# [Records to use]
....

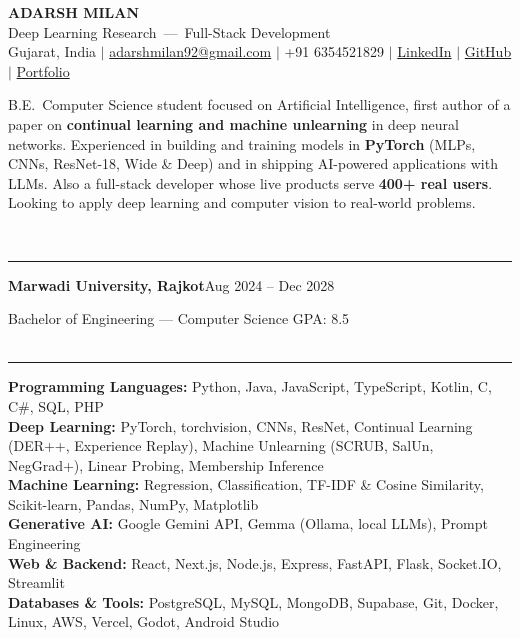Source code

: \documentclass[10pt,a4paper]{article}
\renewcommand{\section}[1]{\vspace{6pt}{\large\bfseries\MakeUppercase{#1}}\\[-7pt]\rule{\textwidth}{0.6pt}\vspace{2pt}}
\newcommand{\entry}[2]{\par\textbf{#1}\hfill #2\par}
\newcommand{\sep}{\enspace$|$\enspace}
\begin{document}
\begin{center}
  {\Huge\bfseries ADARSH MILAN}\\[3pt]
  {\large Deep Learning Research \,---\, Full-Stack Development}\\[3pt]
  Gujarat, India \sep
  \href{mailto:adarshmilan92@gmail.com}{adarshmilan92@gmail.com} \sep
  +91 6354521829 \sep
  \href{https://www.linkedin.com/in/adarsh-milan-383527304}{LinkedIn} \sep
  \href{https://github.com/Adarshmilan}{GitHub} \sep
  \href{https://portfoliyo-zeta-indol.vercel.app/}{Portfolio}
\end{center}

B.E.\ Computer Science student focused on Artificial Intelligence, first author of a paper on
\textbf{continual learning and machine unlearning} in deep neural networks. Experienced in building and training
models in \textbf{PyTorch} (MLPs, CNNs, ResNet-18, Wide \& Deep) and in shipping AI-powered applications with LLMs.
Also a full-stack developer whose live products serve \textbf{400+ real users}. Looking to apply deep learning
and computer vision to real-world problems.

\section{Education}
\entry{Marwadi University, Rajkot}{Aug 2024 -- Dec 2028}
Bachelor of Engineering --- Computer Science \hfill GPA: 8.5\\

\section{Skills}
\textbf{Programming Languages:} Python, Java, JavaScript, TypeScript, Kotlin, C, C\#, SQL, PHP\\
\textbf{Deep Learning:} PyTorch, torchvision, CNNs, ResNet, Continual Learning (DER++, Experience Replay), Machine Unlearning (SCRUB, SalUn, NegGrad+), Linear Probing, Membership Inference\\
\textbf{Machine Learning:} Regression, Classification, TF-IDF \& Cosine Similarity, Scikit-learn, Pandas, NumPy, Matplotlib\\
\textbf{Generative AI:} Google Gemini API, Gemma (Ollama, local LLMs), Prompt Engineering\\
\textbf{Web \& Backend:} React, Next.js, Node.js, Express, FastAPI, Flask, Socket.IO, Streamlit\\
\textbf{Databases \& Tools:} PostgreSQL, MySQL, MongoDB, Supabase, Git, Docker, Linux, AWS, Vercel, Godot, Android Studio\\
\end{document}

....

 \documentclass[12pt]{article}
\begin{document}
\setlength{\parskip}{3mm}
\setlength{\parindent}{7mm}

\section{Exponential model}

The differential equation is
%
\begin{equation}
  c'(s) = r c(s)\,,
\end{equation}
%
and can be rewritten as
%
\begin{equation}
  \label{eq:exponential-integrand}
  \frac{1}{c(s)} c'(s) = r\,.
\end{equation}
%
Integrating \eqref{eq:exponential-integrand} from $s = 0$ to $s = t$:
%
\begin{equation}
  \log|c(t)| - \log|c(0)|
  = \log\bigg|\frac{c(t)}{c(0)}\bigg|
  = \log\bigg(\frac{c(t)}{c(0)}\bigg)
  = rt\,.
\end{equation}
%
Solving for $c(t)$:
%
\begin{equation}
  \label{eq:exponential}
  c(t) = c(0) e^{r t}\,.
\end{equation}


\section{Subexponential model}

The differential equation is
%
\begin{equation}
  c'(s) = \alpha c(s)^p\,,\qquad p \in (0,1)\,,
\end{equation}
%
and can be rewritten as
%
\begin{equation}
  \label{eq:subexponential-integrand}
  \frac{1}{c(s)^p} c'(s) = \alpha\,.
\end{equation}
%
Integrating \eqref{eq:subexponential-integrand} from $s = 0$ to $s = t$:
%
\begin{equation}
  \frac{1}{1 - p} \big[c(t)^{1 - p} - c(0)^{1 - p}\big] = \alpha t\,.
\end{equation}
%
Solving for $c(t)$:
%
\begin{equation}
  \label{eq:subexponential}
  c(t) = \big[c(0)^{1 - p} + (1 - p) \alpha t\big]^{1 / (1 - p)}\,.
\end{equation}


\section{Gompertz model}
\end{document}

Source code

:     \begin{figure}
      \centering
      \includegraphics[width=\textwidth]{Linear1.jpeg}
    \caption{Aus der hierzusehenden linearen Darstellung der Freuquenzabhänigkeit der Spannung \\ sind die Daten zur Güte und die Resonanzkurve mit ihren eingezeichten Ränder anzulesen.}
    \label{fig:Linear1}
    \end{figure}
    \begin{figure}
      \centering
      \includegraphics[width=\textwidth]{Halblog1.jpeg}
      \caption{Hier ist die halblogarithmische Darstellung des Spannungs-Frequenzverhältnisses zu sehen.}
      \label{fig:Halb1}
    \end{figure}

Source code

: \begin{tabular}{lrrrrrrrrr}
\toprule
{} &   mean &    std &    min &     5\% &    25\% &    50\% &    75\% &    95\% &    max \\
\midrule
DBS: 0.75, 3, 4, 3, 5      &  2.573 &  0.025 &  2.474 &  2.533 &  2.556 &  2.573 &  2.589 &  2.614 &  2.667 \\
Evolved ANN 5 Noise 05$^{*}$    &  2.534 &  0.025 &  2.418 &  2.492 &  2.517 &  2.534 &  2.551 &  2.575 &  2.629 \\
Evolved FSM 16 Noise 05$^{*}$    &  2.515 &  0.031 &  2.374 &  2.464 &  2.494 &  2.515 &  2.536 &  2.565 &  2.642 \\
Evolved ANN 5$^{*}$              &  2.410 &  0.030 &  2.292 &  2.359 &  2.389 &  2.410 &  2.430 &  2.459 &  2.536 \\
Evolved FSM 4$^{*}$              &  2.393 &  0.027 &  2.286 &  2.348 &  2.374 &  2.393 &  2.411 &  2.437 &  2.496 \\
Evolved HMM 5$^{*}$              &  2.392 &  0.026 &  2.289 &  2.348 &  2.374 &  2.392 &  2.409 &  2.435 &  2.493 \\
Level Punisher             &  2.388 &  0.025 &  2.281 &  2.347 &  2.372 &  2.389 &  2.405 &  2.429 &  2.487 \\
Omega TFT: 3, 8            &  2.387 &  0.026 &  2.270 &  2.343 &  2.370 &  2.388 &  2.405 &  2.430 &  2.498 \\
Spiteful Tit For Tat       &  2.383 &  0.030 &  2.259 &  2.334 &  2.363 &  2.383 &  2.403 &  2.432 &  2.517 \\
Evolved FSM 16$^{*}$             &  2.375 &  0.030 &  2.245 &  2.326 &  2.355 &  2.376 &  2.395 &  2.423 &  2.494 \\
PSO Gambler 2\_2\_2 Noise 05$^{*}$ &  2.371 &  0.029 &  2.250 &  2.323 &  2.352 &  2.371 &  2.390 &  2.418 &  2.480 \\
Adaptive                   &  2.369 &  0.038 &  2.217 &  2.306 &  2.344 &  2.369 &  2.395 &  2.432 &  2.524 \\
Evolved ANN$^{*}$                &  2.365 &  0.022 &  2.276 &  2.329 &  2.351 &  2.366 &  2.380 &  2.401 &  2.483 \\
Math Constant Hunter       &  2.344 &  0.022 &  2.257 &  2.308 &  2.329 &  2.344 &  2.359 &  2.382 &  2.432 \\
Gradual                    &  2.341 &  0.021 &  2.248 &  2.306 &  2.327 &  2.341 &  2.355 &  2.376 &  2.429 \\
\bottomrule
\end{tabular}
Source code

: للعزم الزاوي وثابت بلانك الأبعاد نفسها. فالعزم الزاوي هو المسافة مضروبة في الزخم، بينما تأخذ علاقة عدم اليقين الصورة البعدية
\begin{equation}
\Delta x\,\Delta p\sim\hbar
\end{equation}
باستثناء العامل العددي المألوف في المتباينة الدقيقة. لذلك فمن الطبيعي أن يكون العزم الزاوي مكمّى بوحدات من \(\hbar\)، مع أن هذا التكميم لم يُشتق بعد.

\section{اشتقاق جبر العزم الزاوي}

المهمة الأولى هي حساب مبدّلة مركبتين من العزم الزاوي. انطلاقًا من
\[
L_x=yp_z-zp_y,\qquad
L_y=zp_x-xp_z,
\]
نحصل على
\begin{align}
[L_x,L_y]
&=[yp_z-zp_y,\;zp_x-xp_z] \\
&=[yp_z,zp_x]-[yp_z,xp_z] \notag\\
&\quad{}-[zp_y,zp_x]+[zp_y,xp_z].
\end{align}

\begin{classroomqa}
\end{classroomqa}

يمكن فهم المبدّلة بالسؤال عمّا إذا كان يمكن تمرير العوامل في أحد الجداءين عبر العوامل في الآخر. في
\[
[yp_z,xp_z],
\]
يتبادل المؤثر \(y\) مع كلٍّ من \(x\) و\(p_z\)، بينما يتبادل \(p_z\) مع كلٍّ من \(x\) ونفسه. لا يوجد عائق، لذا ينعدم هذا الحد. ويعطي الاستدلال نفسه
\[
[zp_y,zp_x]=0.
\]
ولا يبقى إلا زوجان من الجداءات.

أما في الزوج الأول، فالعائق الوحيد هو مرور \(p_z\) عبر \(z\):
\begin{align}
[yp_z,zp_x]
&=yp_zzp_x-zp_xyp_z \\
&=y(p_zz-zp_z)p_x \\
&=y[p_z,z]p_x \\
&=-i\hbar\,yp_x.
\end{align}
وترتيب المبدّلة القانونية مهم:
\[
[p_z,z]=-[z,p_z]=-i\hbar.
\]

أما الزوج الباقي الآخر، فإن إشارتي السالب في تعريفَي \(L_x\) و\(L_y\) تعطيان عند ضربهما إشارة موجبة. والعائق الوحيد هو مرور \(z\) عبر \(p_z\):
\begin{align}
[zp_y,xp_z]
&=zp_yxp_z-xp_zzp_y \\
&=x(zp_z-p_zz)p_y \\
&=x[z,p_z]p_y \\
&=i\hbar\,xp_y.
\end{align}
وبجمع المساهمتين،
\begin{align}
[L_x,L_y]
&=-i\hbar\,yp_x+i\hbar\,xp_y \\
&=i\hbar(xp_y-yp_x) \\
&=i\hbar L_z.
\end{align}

....

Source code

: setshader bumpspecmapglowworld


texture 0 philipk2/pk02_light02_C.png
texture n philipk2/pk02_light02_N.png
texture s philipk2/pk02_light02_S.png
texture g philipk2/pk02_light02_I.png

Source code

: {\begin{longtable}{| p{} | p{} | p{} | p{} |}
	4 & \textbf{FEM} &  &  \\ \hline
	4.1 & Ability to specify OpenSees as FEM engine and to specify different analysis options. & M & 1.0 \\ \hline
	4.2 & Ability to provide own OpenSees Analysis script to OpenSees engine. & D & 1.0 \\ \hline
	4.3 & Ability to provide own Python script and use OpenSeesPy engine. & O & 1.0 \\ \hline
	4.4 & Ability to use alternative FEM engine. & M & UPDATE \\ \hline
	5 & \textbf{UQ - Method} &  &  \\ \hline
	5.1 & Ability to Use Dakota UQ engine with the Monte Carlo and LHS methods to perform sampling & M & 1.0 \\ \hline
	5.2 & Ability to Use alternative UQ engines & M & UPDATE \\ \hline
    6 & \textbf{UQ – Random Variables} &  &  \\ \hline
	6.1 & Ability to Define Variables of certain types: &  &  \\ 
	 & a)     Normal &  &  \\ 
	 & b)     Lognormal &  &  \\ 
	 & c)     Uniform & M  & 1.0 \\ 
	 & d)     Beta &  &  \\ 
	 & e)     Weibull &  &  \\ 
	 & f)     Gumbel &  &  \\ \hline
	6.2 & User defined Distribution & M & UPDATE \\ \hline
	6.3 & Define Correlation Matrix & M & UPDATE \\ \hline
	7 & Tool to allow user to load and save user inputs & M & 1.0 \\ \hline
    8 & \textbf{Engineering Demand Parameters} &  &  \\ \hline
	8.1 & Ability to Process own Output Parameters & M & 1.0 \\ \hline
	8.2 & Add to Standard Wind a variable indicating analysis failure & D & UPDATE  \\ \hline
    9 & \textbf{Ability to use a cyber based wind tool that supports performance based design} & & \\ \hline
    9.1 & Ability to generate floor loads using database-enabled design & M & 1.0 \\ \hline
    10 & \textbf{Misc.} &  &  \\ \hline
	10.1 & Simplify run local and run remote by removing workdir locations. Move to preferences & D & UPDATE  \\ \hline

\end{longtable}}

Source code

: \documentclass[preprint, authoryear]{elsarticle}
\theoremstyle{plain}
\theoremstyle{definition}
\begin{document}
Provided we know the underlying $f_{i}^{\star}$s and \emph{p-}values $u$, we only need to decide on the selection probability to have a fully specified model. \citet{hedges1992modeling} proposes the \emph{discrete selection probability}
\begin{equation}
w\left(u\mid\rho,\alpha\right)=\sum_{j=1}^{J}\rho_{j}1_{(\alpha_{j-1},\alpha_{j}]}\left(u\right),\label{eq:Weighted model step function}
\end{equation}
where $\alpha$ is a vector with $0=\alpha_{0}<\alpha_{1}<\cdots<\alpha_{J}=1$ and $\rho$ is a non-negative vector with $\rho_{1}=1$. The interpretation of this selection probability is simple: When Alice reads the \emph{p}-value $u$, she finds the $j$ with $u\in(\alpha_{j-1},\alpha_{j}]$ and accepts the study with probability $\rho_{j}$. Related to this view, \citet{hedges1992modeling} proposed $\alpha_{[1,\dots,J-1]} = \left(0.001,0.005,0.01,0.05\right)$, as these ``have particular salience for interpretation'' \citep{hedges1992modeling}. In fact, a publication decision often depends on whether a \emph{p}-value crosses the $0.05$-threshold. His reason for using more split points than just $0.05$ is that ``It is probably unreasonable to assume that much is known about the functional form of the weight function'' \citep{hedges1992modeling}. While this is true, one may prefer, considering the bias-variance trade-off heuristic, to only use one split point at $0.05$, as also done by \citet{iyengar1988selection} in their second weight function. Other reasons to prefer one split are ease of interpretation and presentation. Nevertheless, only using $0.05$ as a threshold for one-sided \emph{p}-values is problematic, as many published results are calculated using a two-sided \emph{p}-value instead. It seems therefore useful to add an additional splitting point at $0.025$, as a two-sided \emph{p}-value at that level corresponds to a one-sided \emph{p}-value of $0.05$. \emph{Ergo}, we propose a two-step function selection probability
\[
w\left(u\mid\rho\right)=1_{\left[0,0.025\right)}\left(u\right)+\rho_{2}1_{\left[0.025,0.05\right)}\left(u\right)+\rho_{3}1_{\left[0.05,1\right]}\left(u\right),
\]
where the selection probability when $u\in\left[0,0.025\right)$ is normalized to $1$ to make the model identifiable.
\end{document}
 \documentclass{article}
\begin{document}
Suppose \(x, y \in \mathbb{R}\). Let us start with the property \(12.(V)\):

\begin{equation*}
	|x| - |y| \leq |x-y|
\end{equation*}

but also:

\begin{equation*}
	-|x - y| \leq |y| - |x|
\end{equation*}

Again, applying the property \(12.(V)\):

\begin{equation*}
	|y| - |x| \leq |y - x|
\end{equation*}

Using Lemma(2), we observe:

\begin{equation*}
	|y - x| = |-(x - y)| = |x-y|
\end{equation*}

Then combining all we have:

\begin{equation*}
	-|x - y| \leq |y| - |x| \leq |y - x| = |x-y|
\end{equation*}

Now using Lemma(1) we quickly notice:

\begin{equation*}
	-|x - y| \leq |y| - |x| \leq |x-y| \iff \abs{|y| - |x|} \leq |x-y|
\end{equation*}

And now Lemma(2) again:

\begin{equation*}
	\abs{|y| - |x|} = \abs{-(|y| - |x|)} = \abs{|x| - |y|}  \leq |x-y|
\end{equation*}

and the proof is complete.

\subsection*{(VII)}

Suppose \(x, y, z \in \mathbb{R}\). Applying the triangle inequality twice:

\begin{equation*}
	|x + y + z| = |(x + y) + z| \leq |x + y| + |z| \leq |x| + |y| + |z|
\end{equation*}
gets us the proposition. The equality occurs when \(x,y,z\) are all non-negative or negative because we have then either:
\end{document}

....

Look for the word "theoremstyle" throughout the material above and copy every line that has it.

\theoremstyle{plain}
\theoremstyle{definition}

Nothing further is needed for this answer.